Lo más característico y lamentable del pie diabético es que su evolución es tan lenta e indolora que generalmente el paciente no se da cuenta de lo que está sucediendo hasta que es demasiado tarde y se tiene una afección grave que puede obligar a la amputación.
En las primeras fases de la enfermedad del pie diabético, el paciente pierde progresivamente la adecuada circulación de sangre hacia las extremidades inferiores debido a obstrucción arterial.
La falta de un adecuado riego sanguíneo a las extremidades inferiores provoca que los nervios del paciente diabético se inflamen provocando dolor quemante durante las noches y perdida progresiva de la sensibilidad.
Esta última condición es un punto trascendental para evolucionar a pie diabético, debido a que la falta de sensaciones dolorosas contribuye a que el pie sufra pequeños pero abundantes traumas (microtraumas), en por último condicionan deformidad del pie. Esta condición llamada artropatía de Charcot es indolora en la mayoría de pacientes, solo algunas veces se torna dolorosa por cortos periodos de tiempo, aunque los pies se encuentren totalmente deformados.
Una vez que los pies tienen perdida de sensibilidad, deformidades y mala circulación, se tienen las condiciones para presentar en cualquier momento un pie diabético.
La deformidad de pie, un mal calzado o una herida por una piedra en el calzado es el desencadenante para una ampolla o bien una callosidad que se debe considerar el primer paso en el desarrollo de un pie diabético.
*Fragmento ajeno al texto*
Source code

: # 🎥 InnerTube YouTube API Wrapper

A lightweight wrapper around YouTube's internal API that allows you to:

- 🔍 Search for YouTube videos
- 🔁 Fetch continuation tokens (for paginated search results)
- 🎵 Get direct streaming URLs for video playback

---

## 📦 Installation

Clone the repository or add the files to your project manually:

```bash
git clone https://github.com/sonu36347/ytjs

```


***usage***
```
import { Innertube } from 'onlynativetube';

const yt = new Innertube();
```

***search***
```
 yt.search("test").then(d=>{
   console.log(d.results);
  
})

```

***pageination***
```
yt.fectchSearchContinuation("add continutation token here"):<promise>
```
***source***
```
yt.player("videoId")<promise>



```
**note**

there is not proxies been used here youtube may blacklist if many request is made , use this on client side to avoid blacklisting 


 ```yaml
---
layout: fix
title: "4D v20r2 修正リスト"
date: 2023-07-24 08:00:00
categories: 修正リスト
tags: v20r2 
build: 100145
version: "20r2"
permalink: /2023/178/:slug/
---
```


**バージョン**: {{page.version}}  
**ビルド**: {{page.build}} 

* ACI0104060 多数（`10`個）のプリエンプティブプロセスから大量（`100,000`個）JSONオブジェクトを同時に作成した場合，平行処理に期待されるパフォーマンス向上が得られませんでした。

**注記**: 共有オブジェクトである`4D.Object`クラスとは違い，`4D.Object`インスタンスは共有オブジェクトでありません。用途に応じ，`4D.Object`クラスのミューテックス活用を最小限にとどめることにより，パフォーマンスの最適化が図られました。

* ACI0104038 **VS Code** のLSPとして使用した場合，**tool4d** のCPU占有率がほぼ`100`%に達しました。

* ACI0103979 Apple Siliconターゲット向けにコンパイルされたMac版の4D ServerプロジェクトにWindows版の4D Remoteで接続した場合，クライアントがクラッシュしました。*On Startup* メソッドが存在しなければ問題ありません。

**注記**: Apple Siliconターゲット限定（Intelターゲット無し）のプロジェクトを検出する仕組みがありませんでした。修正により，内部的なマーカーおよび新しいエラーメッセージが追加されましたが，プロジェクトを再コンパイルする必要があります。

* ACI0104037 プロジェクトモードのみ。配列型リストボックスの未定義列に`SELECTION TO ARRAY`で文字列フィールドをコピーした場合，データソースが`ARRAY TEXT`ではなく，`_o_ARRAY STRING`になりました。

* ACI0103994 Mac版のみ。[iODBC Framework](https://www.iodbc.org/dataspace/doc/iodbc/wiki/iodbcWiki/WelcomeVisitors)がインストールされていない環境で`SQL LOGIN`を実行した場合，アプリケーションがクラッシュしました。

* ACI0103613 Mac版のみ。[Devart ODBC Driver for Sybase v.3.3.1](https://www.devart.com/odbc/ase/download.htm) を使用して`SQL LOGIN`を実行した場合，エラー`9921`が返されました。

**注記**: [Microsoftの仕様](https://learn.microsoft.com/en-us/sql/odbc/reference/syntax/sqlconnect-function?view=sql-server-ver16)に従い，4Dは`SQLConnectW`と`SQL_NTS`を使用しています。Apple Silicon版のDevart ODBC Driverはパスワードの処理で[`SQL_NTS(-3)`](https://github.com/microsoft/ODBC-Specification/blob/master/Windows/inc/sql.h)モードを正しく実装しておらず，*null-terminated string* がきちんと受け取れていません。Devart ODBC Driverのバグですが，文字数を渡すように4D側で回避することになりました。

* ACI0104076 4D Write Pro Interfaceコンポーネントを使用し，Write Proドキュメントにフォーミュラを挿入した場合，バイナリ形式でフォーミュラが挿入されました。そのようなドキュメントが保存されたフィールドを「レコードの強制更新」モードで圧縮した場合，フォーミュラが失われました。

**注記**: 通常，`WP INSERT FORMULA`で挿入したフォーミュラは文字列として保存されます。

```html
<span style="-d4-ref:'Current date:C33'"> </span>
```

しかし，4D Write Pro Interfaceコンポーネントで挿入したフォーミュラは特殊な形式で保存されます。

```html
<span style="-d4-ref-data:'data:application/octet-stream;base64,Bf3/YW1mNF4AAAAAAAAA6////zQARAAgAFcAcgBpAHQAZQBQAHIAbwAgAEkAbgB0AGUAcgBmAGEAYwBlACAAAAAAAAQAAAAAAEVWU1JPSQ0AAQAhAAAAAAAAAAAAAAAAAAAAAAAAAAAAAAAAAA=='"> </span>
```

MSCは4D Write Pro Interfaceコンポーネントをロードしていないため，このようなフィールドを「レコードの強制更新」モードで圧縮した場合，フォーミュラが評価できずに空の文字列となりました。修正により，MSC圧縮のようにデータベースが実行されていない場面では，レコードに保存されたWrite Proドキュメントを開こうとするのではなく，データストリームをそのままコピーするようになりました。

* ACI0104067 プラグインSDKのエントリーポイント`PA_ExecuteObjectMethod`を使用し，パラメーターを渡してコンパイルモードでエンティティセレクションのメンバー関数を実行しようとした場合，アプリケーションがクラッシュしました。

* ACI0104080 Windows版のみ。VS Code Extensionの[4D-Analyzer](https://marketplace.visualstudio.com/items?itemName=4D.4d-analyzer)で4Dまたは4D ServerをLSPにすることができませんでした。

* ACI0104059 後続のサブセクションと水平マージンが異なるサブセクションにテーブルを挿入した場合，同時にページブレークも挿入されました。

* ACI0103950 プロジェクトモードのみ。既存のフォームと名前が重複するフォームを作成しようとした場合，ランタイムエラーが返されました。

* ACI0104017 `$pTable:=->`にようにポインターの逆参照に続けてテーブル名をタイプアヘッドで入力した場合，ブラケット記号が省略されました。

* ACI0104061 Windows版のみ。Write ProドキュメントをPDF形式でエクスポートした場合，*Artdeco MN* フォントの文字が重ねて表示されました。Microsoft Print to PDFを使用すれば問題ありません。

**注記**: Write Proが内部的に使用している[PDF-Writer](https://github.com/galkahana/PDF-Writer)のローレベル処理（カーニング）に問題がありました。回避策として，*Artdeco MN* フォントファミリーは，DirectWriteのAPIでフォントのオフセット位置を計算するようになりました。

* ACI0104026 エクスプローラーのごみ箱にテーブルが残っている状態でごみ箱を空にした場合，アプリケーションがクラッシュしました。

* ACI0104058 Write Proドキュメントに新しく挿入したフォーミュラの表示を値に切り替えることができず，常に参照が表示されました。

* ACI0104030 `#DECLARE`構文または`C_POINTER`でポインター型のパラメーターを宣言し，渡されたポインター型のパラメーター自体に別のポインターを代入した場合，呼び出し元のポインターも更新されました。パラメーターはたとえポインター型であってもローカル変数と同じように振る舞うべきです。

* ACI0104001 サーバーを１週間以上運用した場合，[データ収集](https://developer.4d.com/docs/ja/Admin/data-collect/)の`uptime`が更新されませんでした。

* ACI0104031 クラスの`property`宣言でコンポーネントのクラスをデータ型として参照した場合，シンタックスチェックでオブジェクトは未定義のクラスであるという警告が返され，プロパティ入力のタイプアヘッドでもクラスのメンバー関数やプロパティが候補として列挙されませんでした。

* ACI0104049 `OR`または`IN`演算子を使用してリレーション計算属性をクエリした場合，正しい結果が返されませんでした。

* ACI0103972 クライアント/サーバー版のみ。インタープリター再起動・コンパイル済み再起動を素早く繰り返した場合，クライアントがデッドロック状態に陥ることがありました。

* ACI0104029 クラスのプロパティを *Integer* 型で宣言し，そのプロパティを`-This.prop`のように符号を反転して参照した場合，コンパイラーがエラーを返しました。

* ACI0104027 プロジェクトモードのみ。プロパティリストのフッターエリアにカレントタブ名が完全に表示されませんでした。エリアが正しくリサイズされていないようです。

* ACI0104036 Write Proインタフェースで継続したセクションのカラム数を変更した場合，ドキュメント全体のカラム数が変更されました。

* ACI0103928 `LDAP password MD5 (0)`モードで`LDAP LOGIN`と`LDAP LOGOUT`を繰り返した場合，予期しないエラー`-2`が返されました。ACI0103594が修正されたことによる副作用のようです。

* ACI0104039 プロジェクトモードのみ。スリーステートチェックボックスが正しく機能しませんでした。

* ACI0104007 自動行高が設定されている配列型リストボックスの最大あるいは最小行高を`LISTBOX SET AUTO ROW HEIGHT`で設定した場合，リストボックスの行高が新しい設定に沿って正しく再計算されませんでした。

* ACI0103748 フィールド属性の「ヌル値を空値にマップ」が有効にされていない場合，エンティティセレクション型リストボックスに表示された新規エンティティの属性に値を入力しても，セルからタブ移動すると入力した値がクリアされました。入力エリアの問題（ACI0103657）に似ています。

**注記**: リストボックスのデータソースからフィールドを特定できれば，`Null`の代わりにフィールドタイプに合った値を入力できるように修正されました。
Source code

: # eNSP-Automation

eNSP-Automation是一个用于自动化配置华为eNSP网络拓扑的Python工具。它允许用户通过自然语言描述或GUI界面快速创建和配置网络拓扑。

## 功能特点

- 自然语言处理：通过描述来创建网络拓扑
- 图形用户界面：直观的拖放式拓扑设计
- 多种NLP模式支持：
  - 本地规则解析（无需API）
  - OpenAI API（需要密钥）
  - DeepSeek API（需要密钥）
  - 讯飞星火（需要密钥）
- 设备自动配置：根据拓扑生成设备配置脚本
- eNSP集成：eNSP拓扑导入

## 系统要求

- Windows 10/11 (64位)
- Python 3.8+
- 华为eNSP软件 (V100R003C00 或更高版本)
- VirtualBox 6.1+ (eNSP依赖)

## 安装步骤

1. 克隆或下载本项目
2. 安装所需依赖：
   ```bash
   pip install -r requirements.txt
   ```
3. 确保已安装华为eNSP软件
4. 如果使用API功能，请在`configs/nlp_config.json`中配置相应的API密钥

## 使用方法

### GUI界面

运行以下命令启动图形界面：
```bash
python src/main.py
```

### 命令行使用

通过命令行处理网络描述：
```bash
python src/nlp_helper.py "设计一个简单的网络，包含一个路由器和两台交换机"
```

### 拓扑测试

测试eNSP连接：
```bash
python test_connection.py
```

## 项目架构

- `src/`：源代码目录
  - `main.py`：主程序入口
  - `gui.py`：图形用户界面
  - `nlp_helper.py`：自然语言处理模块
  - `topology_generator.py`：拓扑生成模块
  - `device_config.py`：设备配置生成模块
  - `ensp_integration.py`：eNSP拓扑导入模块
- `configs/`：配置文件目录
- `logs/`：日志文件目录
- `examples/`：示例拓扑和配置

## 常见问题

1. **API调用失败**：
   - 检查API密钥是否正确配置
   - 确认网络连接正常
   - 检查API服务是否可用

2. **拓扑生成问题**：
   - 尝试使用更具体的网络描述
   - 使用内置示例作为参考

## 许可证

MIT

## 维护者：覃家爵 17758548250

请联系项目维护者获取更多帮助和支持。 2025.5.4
La falta de un adecuado riego sanguíneo a las extremidades inferiores provoca que los nervios del paciente diabético se inflamen provocando dolor quemante durante las noches y perdida progresiva de la sensibilidad.
La mala circulación de sangre en extremidades hace que no lleguen a ellas los nutrientes necesarios, el oxígeno indispensable para la vida saludable de los tejidos, al tiempo que no llegan células de defensa para proteger de infecciones.
Ante tales circunstancias una callosidad, una herida o una ampolla pueden ser el factor desencadenante para la formación de una úlcera, que muy probablemente se infectará, provocando necrosis de los tejidos que no pueden defenderse por falta de circulación, de hecho muchos paciente aun con úlceras profundas e infectadas no consultan porque no hay dolor debido a la neuropatía.
El desenlace de este cuadro en muchos casos es gangrena húmeda o seca, que fácilmente puede conducir a la amputación como único medio de salvar la vida del paciente, al evitar que la gangrena y la infección se extiendan.
La importancia de conocer la forma de presentación del pie diabético es precisamente hacer un gran énfasis en que generalmente no hay dolor y que un simple callo en la planta del pie puede estar ocultando una úlcera profunda e infectada, por lo que todo medico, paciente diabético o familiares del mismo pueden contribuir a salvar a miles de vidas de sufrir la terrible experiencia de una amputación por medio de la revisión periódica de los pies de los diabéticos, la evitación de situaciones de alto riesgo, como un mal corte de uñas o heridas por caminar sin calzado y la consulta pronta y de ser necesario insistente ante cualquier lesión que aparezca en los pies.
En conclusión el pie diabético es una entidad sumamente frecuente que se presenta de forma insidiosa e indolora, pero que provoca mucho sufrimiento, hospitalizaciones, amputaciones e incluso muerte, pero que todos podemos prevenir si estimulamos en el paciente un buen control de su azúcar y un cuidado y revisión periódico de sus pies.